What can or cannot the Neighbourhood Development Order cover?
A Neighbourhood Development Order cannot give permission for "excluded development" - which is:
- A County Matter (minerals, mining, aggregates, cement manufacture);
- Anything in Annex 1 of the Environmental Impact Assessment regulations (oil refinery, power stations, disposal of radioactive waste, works for casting metal and steel, asbestos works, chemical works, construction of motorways, long distance rail lines and airports, trading ports and inland waterways, water incineration);
- Nationally significant infrastructure projects;
- Development removed through an article 4 direction or similar;
- Development in a conservation area.
It also may not grant permission for development where planning permission is already granted. The Order should also be in conformity with other Plans for the area (a Local Plan or a Neighbourhood Development Plan) so could not give consent to development which would be contrary to those documents.
Beyond that, there are no legal limits on what a Neighbourhood Development Order can cover.
What can a Neighbourhood Development Order not do?
A Neighbourhood Development Order does not remove the need to obtain building regulations, so plans will still need to be drawn for development that require building regulations. It also does not remove the need for consent to be obtained from any other organisation (e.g. operators licences for businesses) or individuals (e.g. landlord or landowner).
How do we know if a Neighbourhood Development Order is right for us?
There are a lot of benefits to preparing a Neighbourhood Development Order, however, anyone preparing an Order should think carefully about the content. There is a lot or work involved in preparing an Order and if the planning system is not a significant issue in bringing development forward, it may be that other approaches would work better.
The purpose of a Neighbourhood Development Order is to encourage growth and development but an Order should not try to do everything. It is better that it targets specific issues of key concern in the community. It should only be introduced where there is a perception that the act of applying for planning permission is putting people off developing. It should not be seen as a tool for achieving development where a land owner is not interested in developing or for tidying up sites; the Order cannot force people to act.

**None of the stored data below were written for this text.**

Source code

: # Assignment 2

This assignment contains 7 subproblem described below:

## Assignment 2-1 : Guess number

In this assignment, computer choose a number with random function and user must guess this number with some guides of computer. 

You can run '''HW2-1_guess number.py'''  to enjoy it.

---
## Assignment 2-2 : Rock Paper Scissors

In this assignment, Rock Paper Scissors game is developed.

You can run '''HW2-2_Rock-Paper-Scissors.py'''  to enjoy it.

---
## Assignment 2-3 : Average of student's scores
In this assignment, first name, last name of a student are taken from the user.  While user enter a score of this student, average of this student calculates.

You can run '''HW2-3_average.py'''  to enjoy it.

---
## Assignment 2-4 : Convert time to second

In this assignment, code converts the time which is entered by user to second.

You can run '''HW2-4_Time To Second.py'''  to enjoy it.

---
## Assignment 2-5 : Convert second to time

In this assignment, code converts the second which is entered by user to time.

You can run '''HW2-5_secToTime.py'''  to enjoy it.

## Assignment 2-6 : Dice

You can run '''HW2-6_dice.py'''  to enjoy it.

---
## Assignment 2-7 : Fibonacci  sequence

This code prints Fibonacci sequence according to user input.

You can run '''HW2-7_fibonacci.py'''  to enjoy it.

The impact of the Order on neighbours should also be carefully thought about at the outset. The Neighbourhood Development Order will remove the normal rights for neighbours to object, as permission will be automatically granted for compliant development. Any development which has the potential to cause harm to the amenity of neighbours, be that houses or other business, is likely to be inappropriate in an Order.
How long will it take?
The timetable is set by the community. The more complex the Neighbourhood Development Order, the longer the process will take. For example, if the Order covers more than one area or type of development and if it deals with all matters of detail rather than deferring anything to the Local Planning Authority.

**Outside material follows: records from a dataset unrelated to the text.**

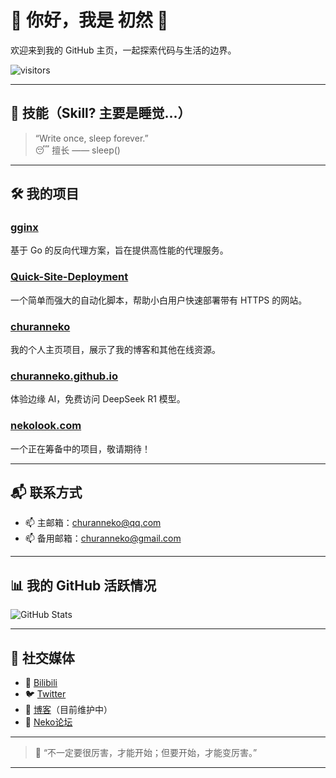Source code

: # 🌸 你好，我是 初然 👋

欢迎来到我的 GitHub 主页，一起探索代码与生活的边界。

![visitors](https://visitor-badge.laobi.icu/badge?page_id=ChuranNeko)

---

## 🚀 技能（Skill? 主要是睡觉...）

> “Write once, sleep forever.”  
😴 擅长 —— sleep()

---

## 🛠 我的项目

### [gginx](https://github.com/ChuranNeko/gginx)
基于 Go 的反向代理方案，旨在提供高性能的代理服务。

### [Quick-Site-Deployment](https://github.com/ChuranNeko/Quick-Site-Deployment)
一个简单而强大的自动化脚本，帮助小白用户快速部署带有 HTTPS 的网站。

### [churanneko](https://github.com/ChuranNeko/churanneko)
我的个人主页项目，展示了我的博客和其他在线资源。

### [churanneko.github.io](https://github.com/ChuranNeko/churanneko.github.io)
体验边缘 AI，免费访问 DeepSeek R1 模型。

### [nekolook.com](https://github.com/ChuranNeko/nekolook.com)
一个正在筹备中的项目，敬请期待！

---

## 📬 联系方式

- 📫 主邮箱：[churanneko@qq.com](mailto:churanneko@qq.com)
- 📫 备用邮箱：[churanneko@gmail.com](mailto:churanneko@gmail.com)

---

## 📊 我的 GitHub 活跃情况

![GitHub Stats](https://github-readme-stats.vercel.app/api?username=ChuranNeko&show_icons=true&count_private=true&hide_title=true)

---

## 🔗 社交媒体

- 🎥 [Bilibili](https://space.bilibili.com/443211409)
- 🐦 [Twitter](https://twitter.com/ocean_bili)
- 📝 [博客](https://blog.churanneko.com)（目前维护中）
- 💬 [Neko论坛](https://bbs.churanneko.com)

---

> 🍵 “不一定要很厉害，才能开始；但要开始，才能变厉害。”

---
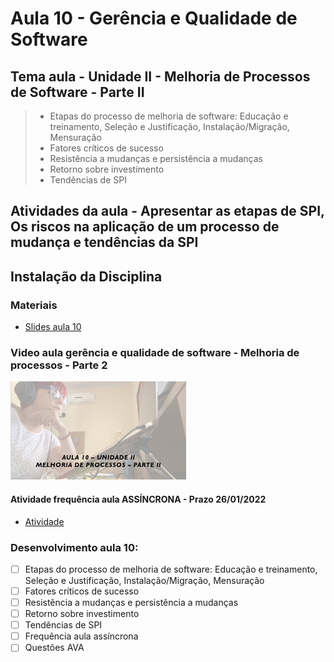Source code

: # Aula 10 - Gerência e Qualidade de Software
## Tema aula - Unidade II - Melhoria de Processos de Software - Parte II
 
>  * Etapas do processo de melhoria de software: Educação e treinamento, Seleção e Justificação, Instalação/Migração, Mensuração
>  * Fatores críticos de sucesso
>  * Resistência a mudanças e persistência a mudanças
>  * Retorno sobre investimento
>  * Tendências de SPI

## Atividades da aula - Apresentar as etapas de SPI, Os riscos na aplicação de um processo de mudança e tendências da SPI

## Instalação da Disciplina

### Materiais

- [Slides aula 10](aula10_unidadeII_melhoria_processos_parte2.pdf)

### Video aula gerência e qualidade de software -  Melhoria de processos - Parte 2
[![Aula - Melhoria de processos - PARTE 2](capa_aula10.png)](https://youtu.be/EGvxyymwF3E)

####  Atividade frequência aula ASSÍNCRONA - Prazo 26/01/2022

- [Atividade](https://forms.gle/X3NabCMGxJgHstHb7)

### Desenvolvimento aula 10: 

- [ ] Etapas do processo de melhoria de software: Educação e treinamento, Seleção e Justificação, Instalação/Migração, Mensuração
- [ ] Fatores críticos de sucesso
- [ ] Resistência a mudanças e persistência a mudanças
- [ ] Retorno sobre investimento
- [ ] Tendências de SPI
- [ ] Frequência aula assíncrona
- [ ] Questões AVA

How does the community get involved?
The Town or Parish Council will set up a Steering Group. This group will work with a planning advisor from the Council whose role is to advise and support the group. Members of the community can sit on this steering group, as well as individuals from relevant groups and organisations. There will be various consultation stages throughout the process where the wider community will be able to comment on the Order.
Who will carry out the examination?
The Neighbourhood Development Order has to be subject to an examination to make sure that it complies with national planning policy; is in general conformity with planning policies for the area; and it is compatible with EU obligations and human rights requirement.
The examiner will be agreed between the Council and Parish Council. They must be a qualified person (in that they are a qualified town planner), not live in Boston Borough and not have an interest or connection with the settlement concerned. They should also not work for the Council or any other party with a connection to the settlement.
How does the referendum work?
All those normally qualified to vote in the Parish will be allowed to participate. The Council will run the referendum and voting will be carried out in the same way as it would for a general election. If more than 50% of those that vote in the referendum vote in favour, the Neighbourhood Development Order is considered to have passed.
What happens if a Neighbourhood Development Plan passes the referendum?
The Council then has to adopt the Neighbourhood Development Order. It will be used as part of the planning process, with planning permission deemed to be granted where development complied with the Order (in the same way as development which is covered by permitted development rights).
What happens if a Neighbourhood Development Plan fails the referendum?
If the Neighbourhood Development Order fails to pass the referendum, the Steering Group will need to go back to the consultation work carried out previously to see what matters have not been properly addressed. If this is not clear, they may have to carry out further community consultation to ascertain what the concerns are.